On top of that evidence layer, our prospective suspecting engine applies thousands of clinical rules across multiple HCC models, enabling customers to identify chronic conditions and care gaps before the visit, with proven noise reductions of 50% versus legacy NLP-based suspecting. This means clinicians see fewer false positives and can focus more time on treating patients while experiencing consistent, traceable logic within their native workflows within the EHR or admin systems.
Taken together, these blogs from Paul, Julien, Dave, and our technology leaders express a shared belief:
“ AI should serve clinicians, not the other way around. ”
By separating pattern recognition from clinical reasoning, persisting evidence once and reusing it everywhere, and aligning our measurement framework with customer outcomes, Reveleer is building a healthcare platform that can grow and scale for value-based care.

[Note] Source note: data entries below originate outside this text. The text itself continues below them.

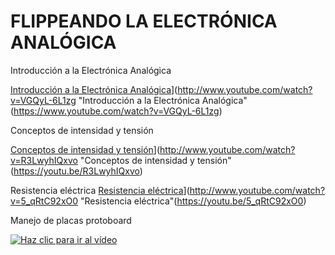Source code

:# FLIPPEANDO LA ELECTRÓNICA ANALÓGICA
Introducción a la Electrónica Analógica

[Introducción a la Electrónica Analógica](http://img.youtube.com/vi/VGQyL-6L1zg/0.jpg)](http://www.youtube.com/watch?v=VGQyL-6L1zg "Introducción a la Electrónica Analógica"(https://www.youtube.com/watch?v=VGQyL-6L1zg)

Conceptos de intensidad y tensión

[Conceptos de intensidad y tensión](http://img.youtube.com/vi/R3LwyhIQxvo/0.jpg)](http://www.youtube.com/watch?v=R3LwyhIQxvo "Conceptos de intensidad y tensión"(https://youtu.be/R3LwyhIQxvo)

Resistencia eléctrica
[Resistencia eléctrica](http://img.youtube.com/vi/5_qRtC92xO0/0.jpg)](http://www.youtube.com/watch?v=5_qRtC92xO0 "Resistencia eléctrica"(https://youtu.be/5_qRtC92xO0)

Manejo de placas protoboard

[![Haz clic para ir al vídeo](http://img.youtube.com/vi/maUwvGGsZjw/0.jpg)](http://www.youtube.com/watch?v=maUwvGGsZjw "Manejo de placas protoboard")
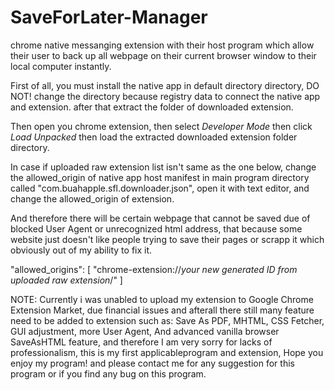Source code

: # SaveForLater-Manager
chrome native messanging extension with their host program which allow their user to back up all  webpage on their current browser window to their local computer instantly.

First of all, you must install the native app in default directory directory, DO NOT! change the directory because registry data to connect the native app and extension. after that extract the folder of downloaded extension.

Then open you chrome extension, then select *Developer Mode* then click *Load Unpacked* then load the extracted downloaded extension folder directory.

In case if uploaded raw extension list isn't same as the one below, change the allowed_origin of native app host manifest in main program directory called "com.buahapple.sfl.downloader.json", open it with text editor, and change the allowed_origin of extension.

And therefore there will be certain webpage that cannot be saved due of blocked User Agent or unrecognized html address, that because some website just doesn't like people trying to save their pages or scrapp it which obviously out of my ability to fix it.

"allowed_origins": [
    "chrome-extension://*your new generated ID from uploaded raw extension*/"
  ]

NOTE:
    Currently i was unabled to upload my extension to Google Chrome Extension Market, due financial issues and afterall
    there still many feature need to be added to extension such as: Save As PDF, MHTML, CSS Fetcher, GUI adjustment, more User         Agent, And advanced vanilla browser SaveAsHTML feature, and therefore I am very sorry for lacks of professionalism, this     is     my first applicableprogram and extension, Hope you enjoy my program! and please contact me for any suggestion for this             program or if you find any bug on this program.
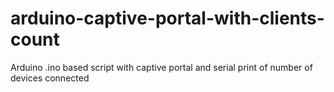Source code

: # arduino-captive-portal-with-clients-count
Arduino .ino based script with captive portal and serial print of number of devices connected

The technology that will succeed in these next few years will not be those with the flashiest GenAI demo, but those that deliver repeatable, explainable, workflow-integrated results at scale. That is the bar our product, AI, and development teams have set in our product vision. It is the standard we are holding ourselves to at Reveleer as we partner with our customers to support and drive their business growth in value-based care.